2020-04-05 16:42:22 | 御朱印蒐集・仏像・磐座・巨樹・古墳・滝・登山
 東近江市(旧能登川町)にある猪子山(別名:上山)は、繖山(別名:観音寺山)・伊庭山・瓜生山と連なる山塊に含まれ、山塊の最北端にある標高268mの山になります。
頂上には岩窟の中に観世音菩薩石像を祀る「北向岩屋十一面観音」があり、渡りのシーズンには渡りのタカが観察できる野鳥ポイントとなっています。

猪子山の頂上へと向かう林道には「上山天満天神社」が祀られてあり、麓寄りにある「岩船神社」は「岩船」や「磐座」などの巨石崇拝の遺品が見られる神社です。
東近江市から栗東市にかけては“石の文化”があったといい、それは甲賀市を経て伊賀市の辺りまで続くといいます。
また、猪子山および繖山には聖徳太子にゆかりのある寺院・神社が多く、信仰の深い霊山と言えると思います。



「岩船神社」は、天慶年間(938~946年)に創建された「上山天満天神社」の境内社として創建されたと伝えられており、御祭神として「津速霊大神」を祀る。
津速霊大神は、728年に高島比良の山から湖上を岩船に乗って渡ってきた「比良大神(白髭明神)」を先導した神だとされています。
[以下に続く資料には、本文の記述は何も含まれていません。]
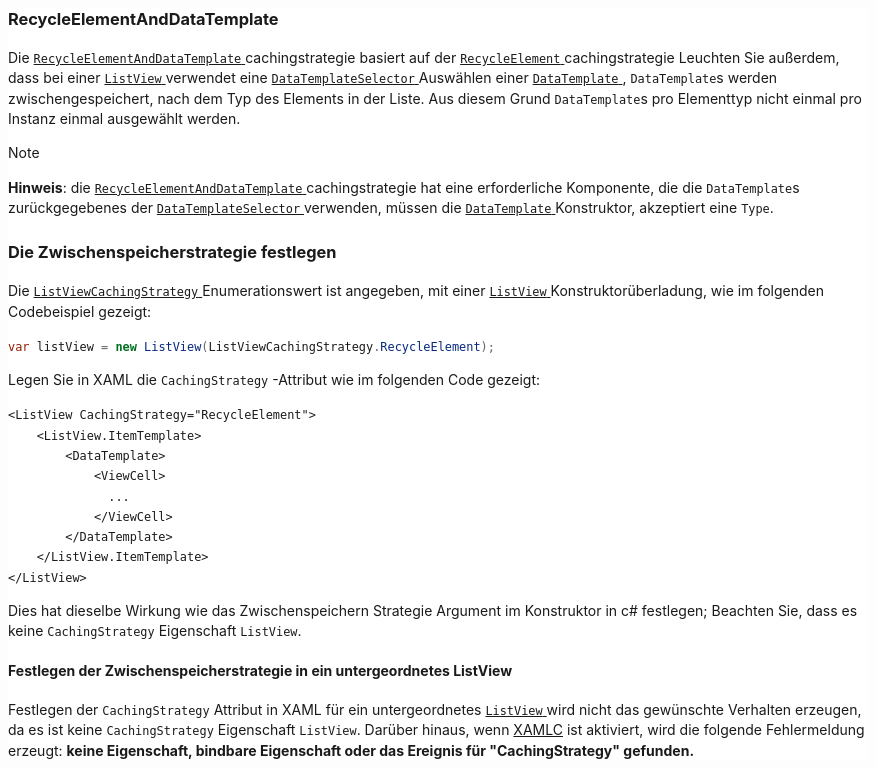 ### <a name="recycleelementanddatatemplate"></a>RecycleElementAndDataTemplate

Die [ `RecycleElementAndDataTemplate` ](https://developer.xamarin.com/api/field/Xamarin.Forms.ListViewCachingStrategy.RecycleElementAndDataTemplate/) cachingstrategie basiert auf der [ `RecycleElement` ](https://developer.xamarin.com/api/field/Xamarin.Forms.ListViewCachingStrategy.RecycleElement/) cachingstrategie Leuchten Sie außerdem, dass bei einer [ `ListView` ](https://developer.xamarin.com/api/type/Xamarin.Forms.ListView/) verwendet eine [ `DataTemplateSelector` ](https://developer.xamarin.com/api/type/Xamarin.Forms.DataTemplateSelector/) Auswählen einer [ `DataTemplate` ](https://developer.xamarin.com/api/type/Xamarin.Forms.DataTemplate/), `DataTemplate`s werden zwischengespeichert, nach dem Typ des Elements in der Liste. Aus diesem Grund `DataTemplate`s pro Elementtyp nicht einmal pro Instanz einmal ausgewählt werden.

> [!NOTE]
> **Hinweis**: die [ `RecycleElementAndDataTemplate` ](https://developer.xamarin.com/api/field/Xamarin.Forms.ListViewCachingStrategy.RecycleElementAndDataTemplate/) cachingstrategie hat eine erforderliche Komponente, die die `DataTemplate`s zurückgegebenes der [ `DataTemplateSelector` ](https://developer.xamarin.com/api/type/Xamarin.Forms.DataTemplateSelector/) verwenden, müssen die [ `DataTemplate` ](https://developer.xamarin.com/api/constructor/Xamarin.Forms.DataTemplate.DataTemplate/p/System.Type/) Konstruktor, akzeptiert eine `Type`.

### <a name="setting-the-caching-strategy"></a>Die Zwischenspeicherstrategie festlegen

Die [ `ListViewCachingStrategy` ](https://developer.xamarin.com/api/type/Xamarin.Forms.ListViewCachingStrategy/) Enumerationswert ist angegeben, mit einer [ `ListView` ](https://developer.xamarin.com/api/type/Xamarin.Forms.ListView/) Konstruktorüberladung, wie im folgenden Codebeispiel gezeigt:

```csharp
var listView = new ListView(ListViewCachingStrategy.RecycleElement);
```

Legen Sie in XAML die `CachingStrategy` -Attribut wie im folgenden Code gezeigt:

```xaml
<ListView CachingStrategy="RecycleElement">
    <ListView.ItemTemplate>
        <DataTemplate>
            <ViewCell>
              ...
            </ViewCell>
        </DataTemplate>
    </ListView.ItemTemplate>
</ListView>
```

Dies hat dieselbe Wirkung wie das Zwischenspeichern Strategie Argument im Konstruktor in c# festlegen; Beachten Sie, dass es keine `CachingStrategy` Eigenschaft `ListView`.

#### <a name="setting-the-caching-strategy-in-a-subclassed-listview"></a>Festlegen der Zwischenspeicherstrategie in ein untergeordnetes ListView

Festlegen der `CachingStrategy` Attribut in XAML für ein untergeordnetes [ `ListView` ](https://developer.xamarin.com/api/type/Xamarin.Forms.ListView/) wird nicht das gewünschte Verhalten erzeugen, da es ist keine `CachingStrategy` Eigenschaft `ListView`. Darüber hinaus, wenn [XAMLC](~/xamarin-forms/xaml/xamlc.md) ist aktiviert, wird die folgende Fehlermeldung erzeugt: **keine Eigenschaft, bindbare Eigenschaft oder das Ereignis für "CachingStrategy" gefunden.**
祠の後方に祀られているのが「岩船」であるが、巨石としての神々しさもさることながら、確かに船の形に見えるというのが興味深い。
“728年に湖上を渡ってきた”という伝承のある岩船を、海を渡ってきた渡来人が多かった湖東地方で、渡来人の末裔たちに伝わる渡海の記憶のメモリアルと考えてみるのも面白い。



東近江市には「百済寺(ひゃくさいじ)」という聖徳太子が開基した寺院があり、聖徳太子は百済(くだら)と関係が深かったとされている。
百済からの渡海ルートとして若狭から湖東を経て斑鳩に至るルートがあったとされ、渡来人が近江地方に大陸の文化を持ち込んだ痕跡は多い。



岩船の正面、船首にあたる部分から見ると、この巨石の大きさがよく分かる。
注連縄が張られている岩船からは、巨石崇拝・自然信仰から神道へとつながっていった信仰の歴史を感じざるを得ない。



林道を少し登っていくと山の斜面に看板らしき物が見え、看板には「磐座」を示す説明文が書かれてあった。
“天慶年間(神社の創建と同じ)菅原道真公の御神霊 比良より繖山の勝菅の岩屋に鎮まり給うとあるが、この磐座をさすものと思われる。”とある。



「岩船」では比良大神(白髭明神)、「磐座」では菅原道真となっているが比良から繖山にやって来たという話は同じ伝承となっています。
比良大神と菅原道真公が同一の人物というよりも、当地にゆかりのある人物を象徴的な存在として伝承しているのかと思われます。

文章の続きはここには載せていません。